What is expected
The word to look for is "Kron". Report every line of the entries below that has it.

Stored data
↓↓↓

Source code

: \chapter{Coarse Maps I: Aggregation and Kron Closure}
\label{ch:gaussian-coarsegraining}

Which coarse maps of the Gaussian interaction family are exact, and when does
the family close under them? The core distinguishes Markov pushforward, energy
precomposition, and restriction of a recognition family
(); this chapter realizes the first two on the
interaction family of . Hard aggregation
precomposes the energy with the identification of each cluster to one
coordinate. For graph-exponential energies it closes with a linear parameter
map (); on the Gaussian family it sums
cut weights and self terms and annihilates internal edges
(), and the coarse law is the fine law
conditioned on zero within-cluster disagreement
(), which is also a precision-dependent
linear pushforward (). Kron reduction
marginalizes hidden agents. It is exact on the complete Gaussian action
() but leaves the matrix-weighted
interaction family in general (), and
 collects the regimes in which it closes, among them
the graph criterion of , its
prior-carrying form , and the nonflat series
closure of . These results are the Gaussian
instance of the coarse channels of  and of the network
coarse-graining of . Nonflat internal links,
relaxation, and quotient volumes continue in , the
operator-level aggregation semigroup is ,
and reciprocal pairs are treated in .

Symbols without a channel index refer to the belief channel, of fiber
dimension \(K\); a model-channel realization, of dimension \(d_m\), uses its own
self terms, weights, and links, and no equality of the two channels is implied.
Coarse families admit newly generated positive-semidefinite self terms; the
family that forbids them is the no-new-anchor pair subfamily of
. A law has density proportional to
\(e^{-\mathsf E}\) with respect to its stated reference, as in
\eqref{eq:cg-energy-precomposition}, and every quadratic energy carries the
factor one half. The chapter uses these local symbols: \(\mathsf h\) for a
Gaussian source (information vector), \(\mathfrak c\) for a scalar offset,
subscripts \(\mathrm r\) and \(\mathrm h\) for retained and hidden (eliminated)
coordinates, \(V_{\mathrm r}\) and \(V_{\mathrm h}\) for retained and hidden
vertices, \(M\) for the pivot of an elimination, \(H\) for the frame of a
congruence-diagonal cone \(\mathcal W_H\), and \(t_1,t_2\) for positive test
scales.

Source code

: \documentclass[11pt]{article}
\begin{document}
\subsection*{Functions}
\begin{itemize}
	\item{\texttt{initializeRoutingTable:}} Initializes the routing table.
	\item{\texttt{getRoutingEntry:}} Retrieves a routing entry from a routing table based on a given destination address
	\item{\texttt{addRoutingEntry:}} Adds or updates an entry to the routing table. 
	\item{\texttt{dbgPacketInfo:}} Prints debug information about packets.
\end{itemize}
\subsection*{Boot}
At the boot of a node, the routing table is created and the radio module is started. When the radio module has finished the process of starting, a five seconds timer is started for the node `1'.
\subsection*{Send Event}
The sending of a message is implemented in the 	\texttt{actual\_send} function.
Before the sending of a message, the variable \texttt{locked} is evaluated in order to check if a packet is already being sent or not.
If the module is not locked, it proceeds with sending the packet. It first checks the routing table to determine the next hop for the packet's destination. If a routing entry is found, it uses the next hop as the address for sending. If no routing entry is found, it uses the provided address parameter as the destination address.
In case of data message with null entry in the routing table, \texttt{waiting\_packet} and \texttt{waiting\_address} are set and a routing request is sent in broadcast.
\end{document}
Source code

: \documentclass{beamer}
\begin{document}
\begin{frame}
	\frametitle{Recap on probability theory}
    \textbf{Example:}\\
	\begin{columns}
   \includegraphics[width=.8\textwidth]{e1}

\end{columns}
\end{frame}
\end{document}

↑↑↑

Exercise response
: \chapter{Coarse Maps I: Aggregation and Kron Closure}
linear pushforward (). Kron reduction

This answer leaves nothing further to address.